El reconocido empresario Tomás Uribe Moreno, hijo del expresidente Álvaro Uribe, volvió a poner en el centro del debate público las diferencias históricas entre el uribismo y el santismo. Una publicación suya en la red social X abrió una ola de reacciones, además, reactivó discusiones sobre decisiones judiciales, memorias familiares y el legado del Acuerdo de Paz, firmado en 2016.
“No me gusta Santos. Encarceló a mi tío y a mi papá y a decenas de compañeros de lucha. Pero tampoco me gustan los neopatriotas que pagan para estigmatizar y perseguirnos”, posteó Tomás Uribe.
Esta es la razón por la que Tomás Uribe culpó a Santos de las tragedias judiciales de su familia
Lo llamativo de la publicación es que tocó un punto sensible del debate nacional: el Acuerdo de Paz con la extinta guerrilla de las Farc-EP, firmado durante el gobierno de Juan Manuel Santos, reconocido internacionalmente con el Premio Nobel de Paz, en 2016.
Ese proceso terminó marcando la ruptura entre Juan Manuel Santos y el uribismo, ya que llegó a la Presidencia en 2010 con el apoyo de Álvaro Uribe, dentro de una misma línea política, pero su decisión de avanzar con los diálogos con la guerrilla fue distanciando a ambos hasta deteriorar la relación, lo que con el tiempo llevó a Uribe a impulsar un nuevo partido, el Centro Democrático, y a apartarse del Partido de la U.
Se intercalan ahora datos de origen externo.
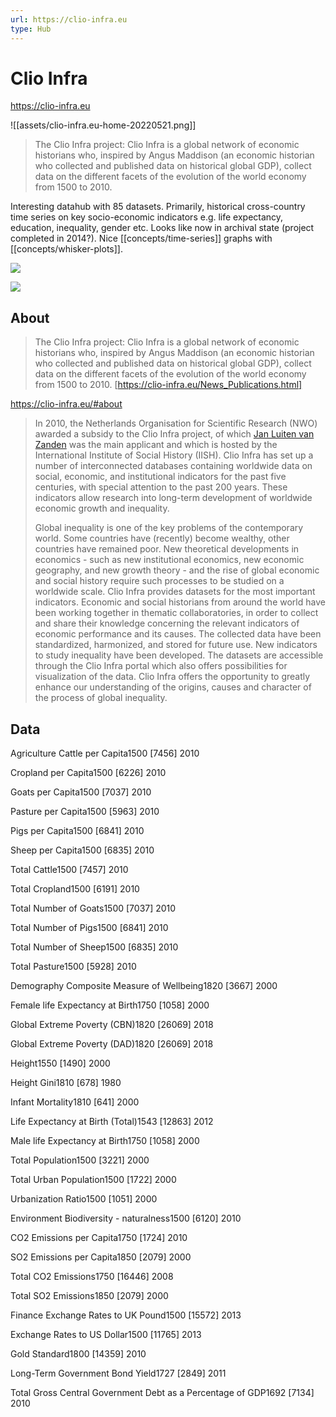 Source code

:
 ```yaml
---
url: https://clio-infra.eu
type: Hub
---
```


# Clio Infra

https://clio-infra.eu

![[assets/clio-infra.eu-home-20220521.png]]

> The Clio Infra project: Clio Infra is a global network of economic historians who, inspired by Angus Maddison (an economic historian who collected and published data on historical global GDP), collect data on the different facets of the evolution of the world economy from 1500 to 2010.

Interesting datahub with 85 datasets. Primarily, historical cross-country time series on key socio-economic indicators e.g. life expectancy, education, inequality, gender etc. Looks like now in archival state (project completed in 2014?). Nice [[concepts/time-series]] graphs with [[concepts/whisker-plots]].

![](https://clio-infra.eu/graphs/Global_IncomeInequality.svg)

![](https://clio-infra.eu/graphs/Global_LifeExpectancyatBirth(Total).svg)

## About

> The Clio Infra project: Clio Infra is a global network of economic historians who, inspired by Angus Maddison (an economic historian who collected and published data on historical global GDP), collect data on the different facets of the evolution of the world economy from 1500 to 2010. [https://clio-infra.eu/News_Publications.html]

https://clio-infra.eu/#about

> In 2010, the Netherlands Organisation for Scientific Research (NWO) awarded a subsidy to the Clio Infra project, of which [Jan Luiten van Zanden](http://www.uu.nl/staff/JLvanZanden/0) was the main applicant and which is hosted by the International Institute of Social History (IISH). Clio Infra has set up a number of interconnected databases containing worldwide data on social, economic, and institutional indicators for the past five centuries, with special attention to the past 200 years. These indicators allow research into long-term development of worldwide economic growth and inequality.
> 
> Global inequality is one of the key problems of the contemporary world. Some countries have (recently) become wealthy, other countries have remained poor. New theoretical developments in economics - such as new institutional economics, new economic geography, and new growth theory - and the rise of global economic and social history require such processes to be studied on a worldwide scale. Clio Infra provides datasets for the most important indicators. Economic and social historians from around the world have been working together in thematic collaboratories, in order to collect and share their knowledge concerning the relevant indicators of economic performance and its causes. The collected data have been standardized, harmonized, and stored for future use. New indicators to study inequality have been developed. The datasets are accessible through the Clio Infra portal which also offers possibilities for visualization of the data. Clio Infra offers the opportunity to greatly enhance our understanding of the origins, causes and character of the process of global inequality.

## Data

Agriculture
Cattle per Capita1500 [7456] 2010

Cropland per Capita1500 [6226] 2010

Goats per Capita1500 [7037] 2010

Pasture per Capita1500 [5963] 2010

Pigs per Capita1500 [6841] 2010

Sheep per Capita1500 [6835] 2010

Total Cattle1500 [7457] 2010

Total Cropland1500 [6191] 2010

Total Number of Goats1500 [7037] 2010

Total Number of Pigs1500 [6841] 2010

Total Number of Sheep1500 [6835] 2010

Total Pasture1500 [5928] 2010

Demography
Composite Measure
of Wellbeing1820 [3667] 2000

Female life Expectancy at Birth1750 [1058] 2000

Global Extreme Poverty (CBN)1820 [26069] 2018

Global Extreme Poverty (DAD)1820 [26069] 2018

Height1550 [1490] 2000

Height Gini1810 [678] 1980

Infant Mortality1810 [641] 2000

Life Expectancy at Birth (Total)1543 [12863] 2012

Male life Expectancy at Birth1750 [1058] 2000

Total Population1500 [3221] 2000

Total Urban Population1500 [1722] 2000

Urbanization Ratio1500 [1051] 2000

Environment
Biodiversity - naturalness1500 [6120] 2010

CO2 Emissions per Capita1750 [1724] 2010

SO2 Emissions per Capita1850 [2079] 2000

Total CO2 Emissions1750 [16446] 2008

Total SO2 Emissions1850 [2079] 2000

Finance
Exchange Rates to UK Pound1500 [15572] 2013

Exchange Rates to US Dollar1500 [11765] 2013

Gold Standard1800 [14359] 2010

Long-Term Government
Bond Yield1727 [2849] 2011

Total Gross Central Government
Debt as a Percentage of GDP1692 [7134] 2010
A esto se suma el caso de Santiago Uribe Vélez, hermano del expresidente, que se hizo público en 2016, cuando fue capturado por presuntos vínculos con el grupo paramilitar Los Doce Apóstoles, en un proceso que reactivó una investigación abierta desde los años 90.
Desde el uribismo se sostiene que la Fiscalía General de la Nación en la época de Juan Manuel Santos retomó ese expediente con fines políticos, en medio del avance de los diálogos de paz, aunque desde el plano judicial la actuación se atribuye a decisiones independientes del organismo judicial y de los jueces, sin orden directa de la familia Santos.
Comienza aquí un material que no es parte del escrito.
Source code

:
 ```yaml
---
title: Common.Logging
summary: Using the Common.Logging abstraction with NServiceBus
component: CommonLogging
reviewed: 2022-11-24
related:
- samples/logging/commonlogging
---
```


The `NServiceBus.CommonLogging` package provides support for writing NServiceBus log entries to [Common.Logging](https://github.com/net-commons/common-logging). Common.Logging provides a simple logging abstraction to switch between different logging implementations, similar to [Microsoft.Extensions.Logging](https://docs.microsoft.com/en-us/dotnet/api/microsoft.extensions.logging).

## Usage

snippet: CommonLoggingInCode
En el caso de Álvaro Uribe, la Corte Suprema ordenó en 2020 su detención domiciliaria por un proceso de presunto fraude procesal y soborno de testigos, cuando ya no gobernaba Santos, sino Iván Duque. Aun así, sus seguidores afirman que estructuras institucionales heredadas del periodo anterior influyeron en la decisión y señalan al entorno de los Santos como parte de esa supuesta presión política.
De ahí surgió la afirmación de Tomás Uribe en la que responsabilizó a Juan Manuel Santos por la detención de su padre y de su tío; aunque su ‘rencor’ es grande, hay otros sectores con mayor alcance dentro del debate político y judicial.
Tomás Uribe lanzó otra pulla, pero no tuvo destinatario
El empresario mencionó a los llamados “neopatriotas”, a quienes atribuyó la financiación de campañas de estigmatización contra su entorno familiar y político; aunque no nombró a alguna figura directamente.
Aunque no mencionó a ninguna figura en específico, lo cierto es que dentro de ese grupo se ubican distintos sectores que, por sus posturas ideológicas y las diferencias surgidas tras lo que consideran una “traición” de Santos, se distanciaron del uribismo.
Allí se podría incluir a figuras como Abelardo de la Espriella, abogado y aspirante presidencial de extrema derecha, cercano a Uribe Vélez, pero con quien marcó cierta distancia en el escenario de la campaña a la Casa de Nariño, situación que además se hizo pública.
En ese mismo panorama, el expresidente mantiene su respaldo a Paloma Valencia, lo que evidencia reacomodos dentro de ese espectro político de cara a las elecciones. Sin embargo, la crítica de Tomás Uribe no define con precisión a quién se dirige en este punto, por lo que la posible alusión a De la Espriella solo se entiende como una interpretación, más que como una afirmación explícita.